The data:
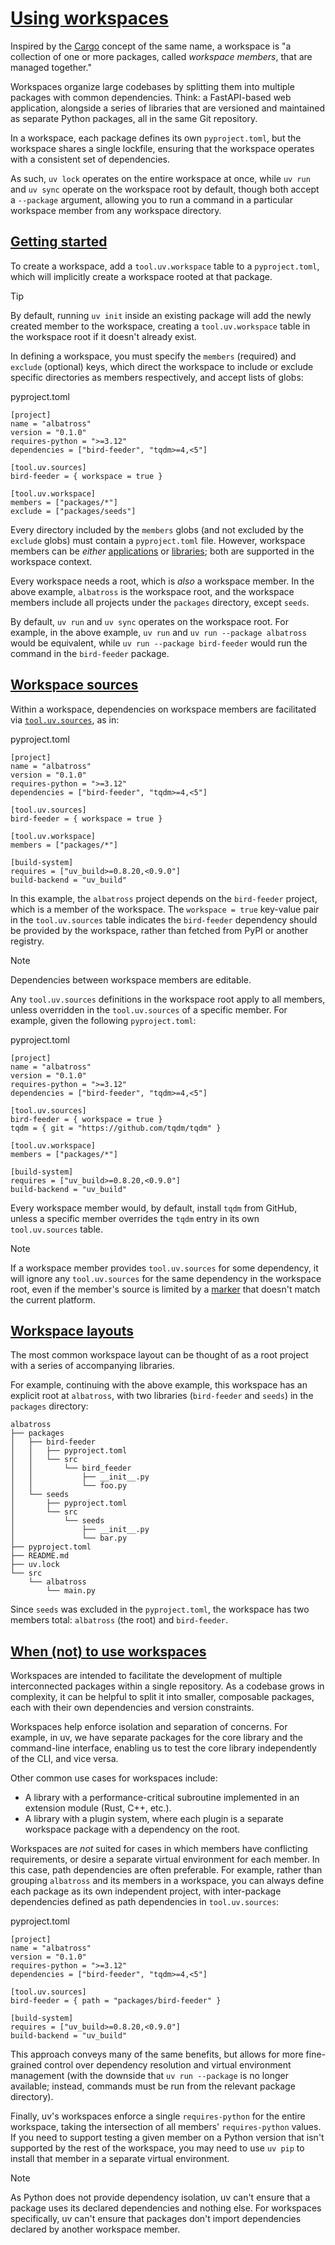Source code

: # [Using workspaces](#using-workspaces)

Inspired by the [Cargo](https://doc.rust-lang.org/cargo/reference/workspaces.html) concept of the same name, a workspace is "a collection of one or more packages, called *workspace members*, that are managed together."

Workspaces organize large codebases by splitting them into multiple packages with common dependencies. Think: a FastAPI-based web application, alongside a series of libraries that are versioned and maintained as separate Python packages, all in the same Git repository.

In a workspace, each package defines its own `pyproject.toml`, but the workspace shares a single lockfile, ensuring that the workspace operates with a consistent set of dependencies.

As such, `uv lock` operates on the entire workspace at once, while `uv run` and `uv sync` operate on the workspace root by default, though both accept a `--package` argument, allowing you to run a command in a particular workspace member from any workspace directory.

## [Getting started](#getting-started)

To create a workspace, add a `tool.uv.workspace` table to a `pyproject.toml`, which will implicitly create a workspace rooted at that package.

Tip

By default, running `uv init` inside an existing package will add the newly created member to the workspace, creating a `tool.uv.workspace` table in the workspace root if it doesn't already exist.

In defining a workspace, you must specify the `members` (required) and `exclude` (optional) keys, which direct the workspace to include or exclude specific directories as members respectively, and accept lists of globs:

pyproject.toml

```
[project]
name = "albatross"
version = "0.1.0"
requires-python = ">=3.12"
dependencies = ["bird-feeder", "tqdm>=4,<5"]

[tool.uv.sources]
bird-feeder = { workspace = true }

[tool.uv.workspace]
members = ["packages/*"]
exclude = ["packages/seeds"]

```

Every directory included by the `members` globs (and not excluded by the `exclude` globs) must contain a `pyproject.toml` file. However, workspace members can be *either* [applications](../init/#applications) or [libraries](../init/#libraries); both are supported in the workspace context.

Every workspace needs a root, which is *also* a workspace member. In the above example, `albatross` is the workspace root, and the workspace members include all projects under the `packages` directory, except `seeds`.

By default, `uv run` and `uv sync` operates on the workspace root. For example, in the above example, `uv run` and `uv run --package albatross` would be equivalent, while `uv run --package bird-feeder` would run the command in the `bird-feeder` package.

## [Workspace sources](#workspace-sources)

Within a workspace, dependencies on workspace members are facilitated via [`tool.uv.sources`](../dependencies/), as in:

pyproject.toml

```
[project]
name = "albatross"
version = "0.1.0"
requires-python = ">=3.12"
dependencies = ["bird-feeder", "tqdm>=4,<5"]

[tool.uv.sources]
bird-feeder = { workspace = true }

[tool.uv.workspace]
members = ["packages/*"]

[build-system]
requires = ["uv_build>=0.8.20,<0.9.0"]
build-backend = "uv_build"

```

In this example, the `albatross` project depends on the `bird-feeder` project, which is a member of the workspace. The `workspace = true` key-value pair in the `tool.uv.sources` table indicates the `bird-feeder` dependency should be provided by the workspace, rather than fetched from PyPI or another registry.

Note

Dependencies between workspace members are editable.

Any `tool.uv.sources` definitions in the workspace root apply to all members, unless overridden in the `tool.uv.sources` of a specific member. For example, given the following `pyproject.toml`:

pyproject.toml

```
[project]
name = "albatross"
version = "0.1.0"
requires-python = ">=3.12"
dependencies = ["bird-feeder", "tqdm>=4,<5"]

[tool.uv.sources]
bird-feeder = { workspace = true }
tqdm = { git = "https://github.com/tqdm/tqdm" }

[tool.uv.workspace]
members = ["packages/*"]

[build-system]
requires = ["uv_build>=0.8.20,<0.9.0"]
build-backend = "uv_build"

```

Every workspace member would, by default, install `tqdm` from GitHub, unless a specific member overrides the `tqdm` entry in its own `tool.uv.sources` table.

Note

If a workspace member provides `tool.uv.sources` for some dependency, it will ignore any `tool.uv.sources` for the same dependency in the workspace root, even if the member's source is limited by a [marker](../dependencies/#platform-specific-sources) that doesn't match the current platform.

## [Workspace layouts](#workspace-layouts)

The most common workspace layout can be thought of as a root project with a series of accompanying libraries.

For example, continuing with the above example, this workspace has an explicit root at `albatross`, with two libraries (`bird-feeder` and `seeds`) in the `packages` directory:

```
albatross
├── packages
│   ├── bird-feeder
│   │   ├── pyproject.toml
│   │   └── src
│   │       └── bird_feeder
│   │           ├── __init__.py
│   │           └── foo.py
│   └── seeds
│       ├── pyproject.toml
│       └── src
│           └── seeds
│               ├── __init__.py
│               └── bar.py
├── pyproject.toml
├── README.md
├── uv.lock
└── src
    └── albatross
        └── main.py

```

Since `seeds` was excluded in the `pyproject.toml`, the workspace has two members total: `albatross` (the root) and `bird-feeder`.

## [When (not) to use workspaces](#when-not-to-use-workspaces)

Workspaces are intended to facilitate the development of multiple interconnected packages within a single repository. As a codebase grows in complexity, it can be helpful to split it into smaller, composable packages, each with their own dependencies and version constraints.

Workspaces help enforce isolation and separation of concerns. For example, in uv, we have separate packages for the core library and the command-line interface, enabling us to test the core library independently of the CLI, and vice versa.

Other common use cases for workspaces include:

- A library with a performance-critical subroutine implemented in an extension module (Rust, C++, etc.).
- A library with a plugin system, where each plugin is a separate workspace package with a dependency on the root.

Workspaces are *not* suited for cases in which members have conflicting requirements, or desire a separate virtual environment for each member. In this case, path dependencies are often preferable. For example, rather than grouping `albatross` and its members in a workspace, you can always define each package as its own independent project, with inter-package dependencies defined as path dependencies in `tool.uv.sources`:

pyproject.toml

```
[project]
name = "albatross"
version = "0.1.0"
requires-python = ">=3.12"
dependencies = ["bird-feeder", "tqdm>=4,<5"]

[tool.uv.sources]
bird-feeder = { path = "packages/bird-feeder" }

[build-system]
requires = ["uv_build>=0.8.20,<0.9.0"]
build-backend = "uv_build"

```

This approach conveys many of the same benefits, but allows for more fine-grained control over dependency resolution and virtual environment management (with the downside that `uv run --package` is no longer available; instead, commands must be run from the relevant package directory).

Finally, uv's workspaces enforce a single `requires-python` for the entire workspace, taking the intersection of all members' `requires-python` values. If you need to support testing a given member on a Python version that isn't supported by the rest of the workspace, you may need to use `uv pip` to install that member in a separate virtual environment.

Note

As Python does not provide dependency isolation, uv can't ensure that a package uses its declared dependencies and nothing else. For workspaces specifically, uv can't ensure that packages don't import dependencies declared by another workspace member.
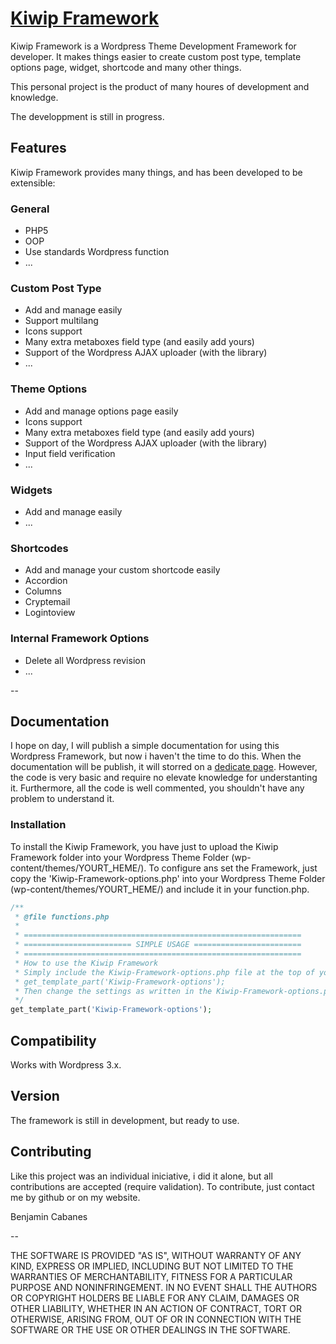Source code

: # [Kiwip Framework](http://slapandthink/kiwip-framework)
Kiwip Framework is a Wordpress Theme Development Framework for developer.
It makes things easier to create custom post type, template options page, widget, shortcode and many other things.

This personal project is the product of many houres of development and knowledge.

The developpment is still in progress.

## Features
Kiwip Framework provides many things, and has been developed to be extensible:
### General
- PHP5
- OOP
- Use standards Wordpress function
- ...

### Custom Post Type
- Add and manage easily
- Support multilang
- Icons support
- Many extra metaboxes field type (and easily add yours)
- Support of the Wordpress AJAX uploader (with the library)
- ...
### Theme Options
- Add and manage options page easily
- Icons support
- Many extra metaboxes field type (and easily add yours)
- Support of the Wordpress AJAX uploader (with the library)
- Input field verification
- ...

### Widgets
- Add and manage easily
- ...

### Shortcodes
- Add and manage your custom shortcode easily
- Accordion
- Columns
- Cryptemail
- Logintoview

### Internal Framework Options
- Delete all Wordpress revision
- ...

--

## Documentation
I hope on day, I will publish a simple documentation for using this Wordpress Framework, but now i haven't the time to do this. When the documentation will be publish, it will storred on a [dedicate page](http://slapandthink/kiwip-framework). However, the code is very basic and require no elevate knowledge for understanting it. Furthermore, all the code is well commented, you shouldn't have any problem to understand it.

### Installation
To install the Kiwip Framework, you have just to upload the Kiwip Framework folder into your Wordpress Theme Folder (wp-content/themes/YOURT_HEME/).
To configure ans set the Framework, just copy the 'Kiwip-Framework-options.php' into your Wordpress Theme Folder (wp-content/themes/YOURT_HEME/) and include it in your function.php.
```php
/**
 * @file functions.php
 *
 * ==============================================================
 * ======================== SIMPLE USAGE ========================
 * ==============================================================
 * How to use the Kiwip Framework
 * Simply include the Kiwip-Framework-options.php file at the top of your themes functions.php file, like so:
 * get_template_part('Kiwip-Framework-options');
 * Then change the settings as written in the Kiwip-Framework-options.php file.
 */
get_template_part('Kiwip-Framework-options');
```

## Compatibility
Works with Wordpress 3.x.

## Version
The framework is still in development, but ready to use.

## Contributing
Like this project was an individual iniciative, i did it alone, but all contributions are accepted (require validation).
To contribute, just contact me by github or on my website.

Benjamin Cabanes

--

THE SOFTWARE IS PROVIDED "AS IS", WITHOUT WARRANTY OF ANY KIND, EXPRESS OR IMPLIED, INCLUDING BUT NOT LIMITED TO THE WARRANTIES OF MERCHANTABILITY, FITNESS FOR A PARTICULAR PURPOSE AND NONINFRINGEMENT. IN NO EVENT SHALL THE AUTHORS OR COPYRIGHT HOLDERS BE LIABLE FOR ANY CLAIM, DAMAGES OR OTHER LIABILITY, WHETHER IN AN ACTION OF CONTRACT, TORT OR OTHERWISE, ARISING FROM, OUT OF OR IN CONNECTION WITH THE SOFTWARE OR THE USE OR OTHER DEALINGS IN THE SOFTWARE.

Aim of the task: Return exactly what appears from the opening line of the material through the line with "Inspired by the", apart from the pictures.

Problem solution:
Source code

: # [Using workspaces](#using-workspaces)

Inspired by the [Cargo](https://doc.rust-lang.org/cargo/reference/workspaces.html) concept of the same name, a workspace is "a collection of one or more packages, called *workspace members*, that are managed together."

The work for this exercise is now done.